Ebola “just 421 km from Portugal’s borders”

Portugal is on heightened alert this week after a nurse in Spain has become the latest health worker to be infected by the deadly Ebola virus.
As contingency measures are reviewed, health chiefs are adamant: the risk is still very low.
Even though Portugal is now effectively just 421kms from the seat of infection, hospitals are ready to act if the disease travels across our borders.
Even the Algarve “could be activated” within a half-hour period, the region’s hospital boss Dr Pedro Nunes told the Resident on Tuesday.
Faro Hospital has three sophisticated isolation units – in fact, they are prepared for airborne diseases, which Ebola is not. “There is really no cause for anyone to be worried,” Nunes assured.

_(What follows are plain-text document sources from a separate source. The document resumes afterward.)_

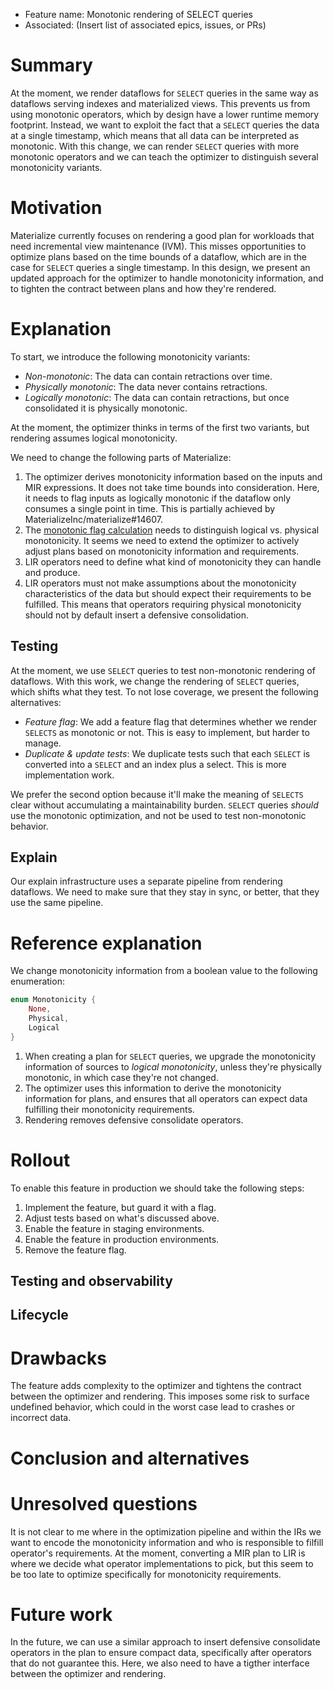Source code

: - Feature name: Monotonic rendering of SELECT queries
- Associated: (Insert list of associated epics, issues, or PRs)

# Summary
[summary]: #summary

<!--
One paragraph to explain the feature: What's wrong, what's the problem, what's the fix, what are the consequences?
-->

At the moment, we render dataflows for `SELECT` queries in the same way as dataflows serving indexes and materialized views.  This prevents us from using monotonic operators, which by design have a lower runtime memory footprint.  Instead, we want to exploit the fact that a `SELECT` queries the data at a single timestamp, which means that all data can be interpreted as monotonic.  With this change, we can render `SELECT` queries with more monotonic operators and we can teach the optimizer to distinguish several monotonicity variants.

# Motivation
[motivation]: #motivation

<!--
Why are we doing this? What problems does it solve? What use cases does it enable? What is the desired outcome?
-->

Materialize currently focuses on rendering a good plan for workloads that need incremental view maintenance (IVM).  This misses opportunities to optimize plans based on the time bounds of a dataflow, which are in the case for `SELECT` queries a single timestamp.  In this design, we present an updated approach for the optimizer to handle monotonicity information, and to tighten the contract between plans and how they're rendered.

# Explanation
[explanation]: #explanation

<!--
Explain the design as if it were part of Materialize and you were teaching the team about it.
This can mean:

- Introduce new named concepts.
- Explain the feature using examples that demonstrate product-level changes.
- Explain how it builds on the current architecture.
- Explain how engineers and users should think about this change, and how it influences how everyone uses the product.
- If needed, talk though errors, backwards-compatibility, or migration strategies.
- Discuss how this affects maintainability, or whether it introduces concepts that might be hard to change in the future.
-->

To start, we introduce the following monotonicity variants:
* *Non-monotonic*: The data can contain retractions over time.
* *Physically monotonic*: The data never contains retractions.
* *Logically monotonic*: The data can contain retractions, but once consolidated it is physically monotonic.

At the moment, the optimizer thinks in terms of the first two variants, but rendering assumes logical monotonicity.

We need to change the following parts of Materialize:

1. The optimizer derives monotonicity information based on the inputs and MIR expressions.  It does not take time bounds into consideration.  Here, it needs to flag inputs as logically monotonic if the dataflow only consumes a single point in time. This is partially achieved by MaterializeInc/materialize#14607.
2. The [monotonic flag calculation](../../../src/transform/src/monotonic.rs) needs to distinguish logical vs. physical monotonicity.  It seems we need to extend the optimizer to actively adjust plans based on monotonicity information and requirements.
3. LIR operators need to define what kind of monotonicity they can handle and produce.
4. LIR operators must not make assumptions about the monotonicity characteristics of the data but should expect their requirements to be fulfilled.  This means that operators requiring physical monotonicity should not by default insert a defensive consolidation.

## Testing

At the moment, we use `SELECT` queries to test non-monotonic rendering of dataflows.  With this work, we change the rendering of `SELECT` queries, which shifts what they test.  To not lose coverage, we present the following alternatives:
* *Feature flag*: We add a feature flag that determines whether we render `SELECTS` as monotonic or not.  This is easy to implement, but harder to manage.
* *Duplicate & update tests*: We duplicate tests such that each `SELECT` is converted into a `SELECT` and an index plus a select.  This is more implementation work.

We prefer the second option because it'll make the meaning of `SELECTS` clear without accumulating a maintainability burden.  `SELECT` queries *should* use the monotonic optimization, and not be used to test non-monotonic behavior.

## Explain

Our explain infrastructure uses a separate pipeline from rendering dataflows.  We need to make sure that they stay in sync, or better, that they use the same pipeline.

# Reference explanation
[reference-explanation]: #reference-explanation

<!--
Focus on the implementation of the feature.
This is the technical part of the design.

- Is it reasonably clear how the feature is implemented?
- What dependencies does the feature have and introduce?
- Focus on corner cases.
- How can we test the feature and protect against regressions?
-->

We change monotonicity information from a boolean value to the following enumeration:
```rust
enum Monotonicity {
    None,
    Physical,
    Logical
}
```

1. When creating a plan for `SELECT` queries, we upgrade the monotonicity information of sources to *logical monotonicity*, unless they're physically monotonic, in which case they're not changed.
2. The optimizer uses this information to derive the monotonicity information for plans, and ensures that all operators can expect data fulfilling their monotonicity requirements.
3. Rendering removes defensive consolidate operators.

# Rollout
[rollout]: #rollout

<!--
Describe what steps are necessary to enable this feature for users.
How do we validate that the feature performs as expected? What monitoring and observability does it require?
-->

To enable this feature in production we should take the following steps:
1. Implement the feature, but guard it with a flag.
2. Adjust tests based on what's discussed above.
3. Enable the feature in staging environments.
4. Enable the feature in production environments.
5. Remove the feature flag.

## Testing and observability
[testing-and-observability]: #testing-and-observability

<!--
Testability and explainability are top-tier design concerns!
Describe how you will test and roll out the implementation.
When the deliverable is a refactoring, the existing tests may be sufficient.
When the deliverable is a new feature, new tests are imperative.

Describe what metrics can be used to monitor and observe the feature.
What information do we need to expose internally, and what information is interesting to the user?
How do we expose the information?

Basic guidelines:

* Nearly every feature requires either Rust unit tests, sqllogictest tests, or testdrive tests.
* Features that interact with Kubernetes additionally need a cloudtest test.
* Features that interact with external systems additionally should be tested manually in a staging environment.
* Features or changes to performance-critical parts of the system should be load tested.
-->

## Lifecycle
[lifecycle]: #lifecycle

<!--
If the design is risky or has the potential to be destabilizing, you should plan to roll the implementation out behind a feature flag.
List all feature flags, their behavior and when it is safe to change their value.
Describe the [lifecycle of the feature](https://www.notion.so/Feature-lifecycle-2fb13301803b4b7e9ba0868238bd4cfb).
Will it start as an alpha feature behind a feature flag?
What level of testing will be required to promote to beta?
To stable?
-->

# Drawbacks
[drawbacks]: #drawbacks

<!--
Why should we *not* do this?
-->

The feature adds complexity to the optimizer and tightens the contract between the optimizer and rendering.  This imposes some risk to surface undefined behavior, which could in the worst case lead to crashes or incorrect data.

# Conclusion and alternatives
[conclusion-and-alternatives]: #conclusion-and-alternatives

<!--
- Why is the design the best to solve the problem?
- What other designs have been considered, and what were the reasons to not pick any other?
- What is the impact of not implementing this design?
-->

# Unresolved questions
[unresolved-questions]: #unresolved-questions

<!--
- What questions need to be resolved to finalize the design?
- What questions will need to be resolved during the implementation of the design?
- What questions does this design raise that we should address separately?
-->

It is not clear to me where in the optimization pipeline and within the IRs we want to encode the monotonicity information and who is responsible to filfill operator's requirements.  At the moment, converting a MIR plan to LIR is where we decide what operator implementations to pick, but this seem to be too late to optimize specifically for monotonicity requirements.

# Future work
[future-work]: #future-work

<!--
Describe what work should follow from this design, which new aspects it enables, and how it might affect individual parts of Materialize.
Think in larger terms.
This section can also serve as a place to dump ideas that are related but not part of the design.

If you can't think of any, please note this down.
-->

In the future, we can use a similar approach to insert defensive consolidate operators in the plan to ensure compact data, specifically after operators that do not guarantee this.  Here, we also need to have a tigther interface between the optimizer and rendering.
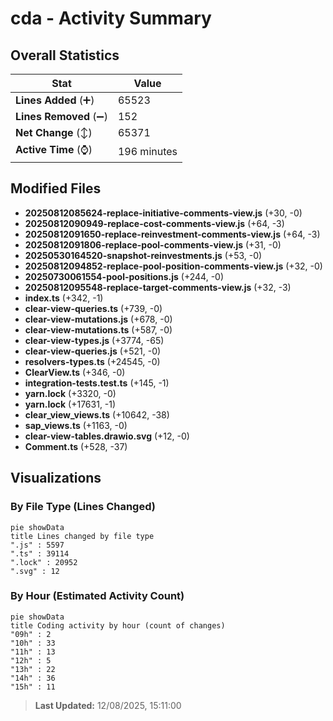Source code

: # cda - Activity Summary 

## Overall Statistics

| Stat                   | Value                                                             |
| ---------------------- | ----------------------------------------------------------------- |
| **Lines Added** (➕)   | 65523                                          |
| **Lines Removed** (➖) | 152                                        |
| **Net Change** (↕)    | 65371                |
| **Active Time** (⌚)   | 196 minutes |


## Modified Files
- **20250812085624-replace-initiative-comments-view.js** (+30, -0)
- **20250812090949-replace-cost-comments-view.js** (+64, -3)
- **20250812091650-replace-reinvestment-comments-view.js** (+64, -3)
- **20250812091806-replace-pool-comments-view.js** (+31, -0)
- **20250530164520-snapshot-reinvestments.js** (+53, -0)
- **20250812094852-replace-pool-position-comments-view.js** (+32, -0)
- **20250730061554-pool-positions.js** (+244, -0)
- **20250812095548-replace-target-comments-view.js** (+32, -3)
- **index.ts** (+342, -1)
- **clear-view-queries.ts** (+739, -0)
- **clear-view-mutations.js** (+678, -0)
- **clear-view-mutations.ts** (+587, -0)
- **clear-view-types.js** (+3774, -65)
- **clear-view-queries.js** (+521, -0)
- **resolvers-types.ts** (+24545, -0)
- **ClearView.ts** (+346, -0)
- **integration-tests.test.ts** (+145, -1)
- **yarn.lock** (+3320, -0)
- **yarn.lock** (+17631, -1)
- **clear_view_views.ts** (+10642, -38)
- **sap_views.ts** (+1163, -0)
- **clear-view-tables.drawio.svg** (+12, -0)
- **Comment.ts** (+528, -37)

## Visualizations

### By File Type (Lines Changed)

```mermaid
pie showData
title Lines changed by file type
".js" : 5597
".ts" : 39114
".lock" : 20952
".svg" : 12
```

### By Hour (Estimated Activity Count)

```mermaid
pie showData
title Coding activity by hour (count of changes)
"09h" : 2
"10h" : 33
"11h" : 13
"12h" : 5
"13h" : 22
"14h" : 36
"15h" : 11
```


> **Last Updated:** 12/08/2025, 15:11:00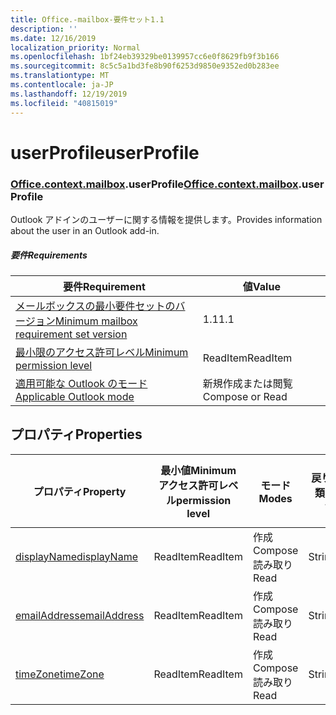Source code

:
 ```yaml
---
title: Office.-mailbox-要件セット1.1
description: ''
ms.date: 12/16/2019
localization_priority: Normal
ms.openlocfilehash: 1bf24eb39329be0139957cc6e0f8629fb9f3b166
ms.sourcegitcommit: 8c5c5a1bd3fe8b90f6253d9850e9352ed0b283ee
ms.translationtype: MT
ms.contentlocale: ja-JP
ms.lasthandoff: 12/19/2019
ms.locfileid: "40815019"
---
```

# <a name="userprofile"></a><span data-ttu-id="b9b8d-102">userProfile</span><span class="sxs-lookup"><span data-stu-id="b9b8d-102">userProfile</span></span>

### <a name="officeofficemdcontextofficecontextmdmailboxofficecontextmailboxmduserprofile"></a><span data-ttu-id="b9b8d-103">[Office](office.md)[.context](office.context.md)[.mailbox](office.context.mailbox.md).userProfile</span><span class="sxs-lookup"><span data-stu-id="b9b8d-103">[Office](office.md)[.context](office.context.md)[.mailbox](office.context.mailbox.md).userProfile</span></span>

<span data-ttu-id="b9b8d-104">Outlook アドインのユーザーに関する情報を提供します。</span><span class="sxs-lookup"><span data-stu-id="b9b8d-104">Provides information about the user in an Outlook add-in.</span></span>

##### <a name="requirements"></a><span data-ttu-id="b9b8d-105">要件</span><span class="sxs-lookup"><span data-stu-id="b9b8d-105">Requirements</span></span>

|<span data-ttu-id="b9b8d-106">要件</span><span class="sxs-lookup"><span data-stu-id="b9b8d-106">Requirement</span></span>| <span data-ttu-id="b9b8d-107">値</span><span class="sxs-lookup"><span data-stu-id="b9b8d-107">Value</span></span>|
|---|---|
|[<span data-ttu-id="b9b8d-108">メールボックスの最小要件セットのバージョン</span><span class="sxs-lookup"><span data-stu-id="b9b8d-108">Minimum mailbox requirement set version</span></span>](../../requirement-sets/outlook-api-requirement-sets.md)| <span data-ttu-id="b9b8d-109">1.1</span><span class="sxs-lookup"><span data-stu-id="b9b8d-109">1.1</span></span>|
|[<span data-ttu-id="b9b8d-110">最小限のアクセス許可レベル</span><span class="sxs-lookup"><span data-stu-id="b9b8d-110">Minimum permission level</span></span>](/outlook/add-ins/understanding-outlook-add-in-permissions)| <span data-ttu-id="b9b8d-111">ReadItem</span><span class="sxs-lookup"><span data-stu-id="b9b8d-111">ReadItem</span></span>|
|[<span data-ttu-id="b9b8d-112">適用可能な Outlook のモード</span><span class="sxs-lookup"><span data-stu-id="b9b8d-112">Applicable Outlook mode</span></span>](/outlook/add-ins/#extension-points)| <span data-ttu-id="b9b8d-113">新規作成または閲覧</span><span class="sxs-lookup"><span data-stu-id="b9b8d-113">Compose or Read</span></span>|

## <a name="properties"></a><span data-ttu-id="b9b8d-114">プロパティ</span><span class="sxs-lookup"><span data-stu-id="b9b8d-114">Properties</span></span>

| <span data-ttu-id="b9b8d-115">プロパティ</span><span class="sxs-lookup"><span data-stu-id="b9b8d-115">Property</span></span> | <span data-ttu-id="b9b8d-116">最小値</span><span class="sxs-lookup"><span data-stu-id="b9b8d-116">Minimum</span></span><br><span data-ttu-id="b9b8d-117">アクセス許可レベル</span><span class="sxs-lookup"><span data-stu-id="b9b8d-117">permission level</span></span> | <span data-ttu-id="b9b8d-118">モード</span><span class="sxs-lookup"><span data-stu-id="b9b8d-118">Modes</span></span> | <span data-ttu-id="b9b8d-119">戻り値の種類</span><span class="sxs-lookup"><span data-stu-id="b9b8d-119">Return type</span></span> | <span data-ttu-id="b9b8d-120">最小値</span><span class="sxs-lookup"><span data-stu-id="b9b8d-120">Minimum</span></span><br><span data-ttu-id="b9b8d-121">要件セット</span><span class="sxs-lookup"><span data-stu-id="b9b8d-121">requirement set</span></span> |
|---|---|---|---|:---:|
| [<span data-ttu-id="b9b8d-122">displayName</span><span class="sxs-lookup"><span data-stu-id="b9b8d-122">displayName</span></span>](/javascript/api/outlook/office.userprofile?view=outlook-js-1.1#displayname) | <span data-ttu-id="b9b8d-123">ReadItem</span><span class="sxs-lookup"><span data-stu-id="b9b8d-123">ReadItem</span></span> | <span data-ttu-id="b9b8d-124">作成</span><span class="sxs-lookup"><span data-stu-id="b9b8d-124">Compose</span></span><br><span data-ttu-id="b9b8d-125">読み取り</span><span class="sxs-lookup"><span data-stu-id="b9b8d-125">Read</span></span> | <span data-ttu-id="b9b8d-126">String</span><span class="sxs-lookup"><span data-stu-id="b9b8d-126">String</span></span> | [<span data-ttu-id="b9b8d-127">1.1</span><span class="sxs-lookup"><span data-stu-id="b9b8d-127">1.1</span></span>](../requirement-set-1.1/outlook-requirement-set-1.1.md) |
| [<span data-ttu-id="b9b8d-128">emailAddress</span><span class="sxs-lookup"><span data-stu-id="b9b8d-128">emailAddress</span></span>](/javascript/api/outlook/office.userprofile?view=outlook-js-1.1#emailaddress) | <span data-ttu-id="b9b8d-129">ReadItem</span><span class="sxs-lookup"><span data-stu-id="b9b8d-129">ReadItem</span></span> | <span data-ttu-id="b9b8d-130">作成</span><span class="sxs-lookup"><span data-stu-id="b9b8d-130">Compose</span></span><br><span data-ttu-id="b9b8d-131">読み取り</span><span class="sxs-lookup"><span data-stu-id="b9b8d-131">Read</span></span> | <span data-ttu-id="b9b8d-132">String</span><span class="sxs-lookup"><span data-stu-id="b9b8d-132">String</span></span> | [<span data-ttu-id="b9b8d-133">1.1</span><span class="sxs-lookup"><span data-stu-id="b9b8d-133">1.1</span></span>](../requirement-set-1.1/outlook-requirement-set-1.1.md) |
| [<span data-ttu-id="b9b8d-134">timeZone</span><span class="sxs-lookup"><span data-stu-id="b9b8d-134">timeZone</span></span>](/javascript/api/outlook/office.userprofile?view=outlook-js-1.1#timezone) | <span data-ttu-id="b9b8d-135">ReadItem</span><span class="sxs-lookup"><span data-stu-id="b9b8d-135">ReadItem</span></span> | <span data-ttu-id="b9b8d-136">作成</span><span class="sxs-lookup"><span data-stu-id="b9b8d-136">Compose</span></span><br><span data-ttu-id="b9b8d-137">読み取り</span><span class="sxs-lookup"><span data-stu-id="b9b8d-137">Read</span></span> | <span data-ttu-id="b9b8d-138">String</span><span class="sxs-lookup"><span data-stu-id="b9b8d-138">String</span></span> | [<span data-ttu-id="b9b8d-139">1.1</span><span class="sxs-lookup"><span data-stu-id="b9b8d-139">1.1</span></span>](../requirement-set-1.1/outlook-requirement-set-1.1.md) |
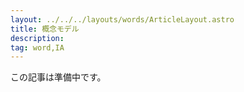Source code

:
 ```yaml
---
layout: ../../../layouts/words/ArticleLayout.astro
title: 概念モデル
description:
tag: word,IA
---
```


この記事は準備中です。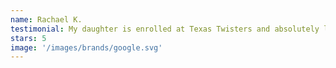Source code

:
 ```yaml
---
name: Rachael K.
testimonial: My daughter is enrolled at Texas Twisters and absolutely loves the classes and her coaches! I am enrolled in the adult class and always have a blast. We have signed up for a few camp days here as well and love the option that you can do one day or the entire week! Not many camps offer that and it has been a life saver! We love this place!
stars: 5
image: '/images/brands/google.svg'
---
```

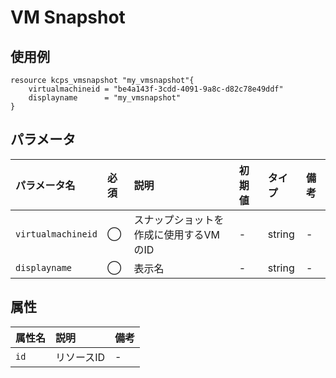# VM Snapshot

## 使用例

```hcl
resource kcps_vmsnapshot "my_vmsnapshot"{
    virtualmachineid = "be4a143f-3cdd-4091-9a8c-d82c78e49ddf"
    displayname      = "my_vmsnapshot"
}
```


## パラメータ

|パラメータ名 |必須    |説明      |初期値    |タイプ    |備考|
|:----------|:------|:---------|:--------|:--------|:--|
|`virtualmachineid` |◯|スナップショットを作成に使用するVMのID | - | string | - |
|`displayname`   |◯|表示名         | - | string | - |


## 属性
|属性名 |説明      |備考 |
|:----------|:------|:---------|
|`id`          |リソースID   | - | 
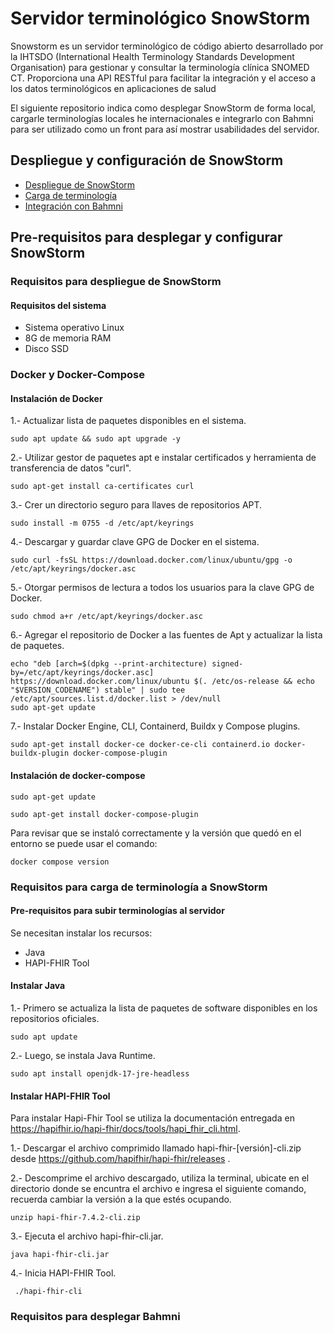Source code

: # Servidor terminológico SnowStorm
Snowstorm es un servidor terminológico de código abierto desarrollado por la IHTSDO (International Health Terminology Standards Development Organisation) para gestionar y consultar la terminología clínica SNOMED CT. Proporciona una API RESTful para facilitar la integración y el acceso a los datos terminológicos en aplicaciones de salud

El siguiente repositorio indica como desplegar SnowStorm de forma local, cargarle terminologías locales he internacionales e integrarlo con Bahmni para ser utilizado como un front para así mostrar usabilidades del servidor.

## Despliegue y configuración de SnowStorm

- [Despliegue de SnowStorm](https://github.com/SIMSADIs/Terminology-Server-SnowStorm/blob/deploy-snowstorm/deploy-snowstorm.md)
- [Carga de terminología](https://github.com/SIMSADIs/Terminology-Server-SnowStorm/blob/load-terminology/load-terminology.md)
- [Integración con Bahmni](https://github.com/SIMSADIs/Terminology-Server-SnowStorm/blob/snowstorm-deployment/setup-bahmni.md)


## Pre-requisitos para desplegar y configurar SnowStorm

### Requisitos para despliegue de SnowStorm

#### Requisitos del sistema
- Sistema operativo Linux
- 8G de memoria RAM
- Disco SSD


### Docker y Docker-Compose

#### Instalación de Docker

1.- Actualizar lista de paquetes disponibles en el sistema.
```
sudo apt update && sudo apt upgrade -y
```

2.- Utilizar gestor de paquetes apt e instalar certificados y herramienta de transferencia de datos "curl".
```
sudo apt-get install ca-certificates curl
```

3.- Crer un directorio seguro para llaves de repositorios APT.
```
sudo install -m 0755 -d /etc/apt/keyrings
```

4.- Descargar y guardar clave GPG de Docker en el sistema.
```
sudo curl -fsSL https://download.docker.com/linux/ubuntu/gpg -o /etc/apt/keyrings/docker.asc
```

5.- Otorgar permisos de lectura a todos los usuarios para la clave GPG de Docker.
```
sudo chmod a+r /etc/apt/keyrings/docker.asc
```

6.- Agregar el repositorio de Docker a las fuentes de Apt y actualizar la lista de paquetes.
```
echo "deb [arch=$(dpkg --print-architecture) signed-by=/etc/apt/keyrings/docker.asc] https://download.docker.com/linux/ubuntu $(. /etc/os-release && echo "$VERSION_CODENAME") stable" | sudo tee /etc/apt/sources.list.d/docker.list > /dev/null
sudo apt-get update
```

7.- Instalar Docker Engine, CLI, Containerd, Buildx y Compose plugins.
```
sudo apt-get install docker-ce docker-ce-cli containerd.io docker-buildx-plugin docker-compose-plugin
```

#### Instalación de docker-compose

```
sudo apt-get update
```
```
sudo apt-get install docker-compose-plugin
```
Para revisar que se instaló correctamente y la versión que quedó en el entorno se puede usar el comando:
```
docker compose version
```







### Requisitos para carga de terminología a SnowStorm


#### Pre-requisitos para subir terminologías al servidor

Se necesitan instalar los recursos:
- Java
- HAPI-FHIR Tool
  

#### Instalar Java
1.- Primero se actualiza la lista de paquetes de software disponibles en los repositorios oficiales.
```
sudo apt update
```
2.- Luego, se instala Java Runtime.
```
sudo apt install openjdk-17-jre-headless  
```

#### Instalar HAPI-FHIR Tool

Para instalar Hapi-Fhir Tool se utiliza la documentación entregada en https://hapifhir.io/hapi-fhir/docs/tools/hapi_fhir_cli.html.

1.- Descargar el archivo comprimido llamado hapi-fhir-[versión]-cli.zip desde https://github.com/hapifhir/hapi-fhir/releases .

2.- Descomprime el archivo descargado, utiliza la terminal, ubicate en el directorio donde se encuntra el archivo e ingresa el siguiente comando, recuerda cambiar la versión a la que estés ocupando.
```
unzip hapi-fhir-7.4.2-cli.zip
```

3.- Ejecuta el archivo hapi-fhir-cli.jar.
```
java hapi-fhir-cli.jar
```

4.- Inicia HAPI-FHIR Tool.
```
 ./hapi-fhir-cli
```

### Requisitos para desplegar Bahmni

“The Algarve is not part of the national plan because even though we have an international airport, flights from African countries only come in through Porto and Lisbon. Thus, those two centres have hospitals ready to accept anyone showing symptoms.
“But if suddenly there was the need for more beds, the Algarve could be activated within half-an-hour. We have everything we need here other than the high-grade protective suits that would need to be supplied.”
Talking to reporters on Monday, health director general Francisco George stressed that Portugal’s protective suits are all ‘grade four’, which is the highest quality.
Security measures will now need to be tightened “in light of the latest news”, he added, and health chiefs are understood to be in close contact with their counterparts in Spain.
The main concern is discovering how the nursing auxiliary came to be infected. She was part of the team that treated two missionaries flown home for treatment for the virus – both of whom died in Madrid in September. The nurse is then understood to have “gone on holiday” – and that is where the potential for panic has set in. Authorities are desperately trying to work out where the nurse went and who she came into contact with.
The emphasis, meantime, is on the fact that Ebola is only contagious when sufferers are already showing symptoms of fever and/or blood loss.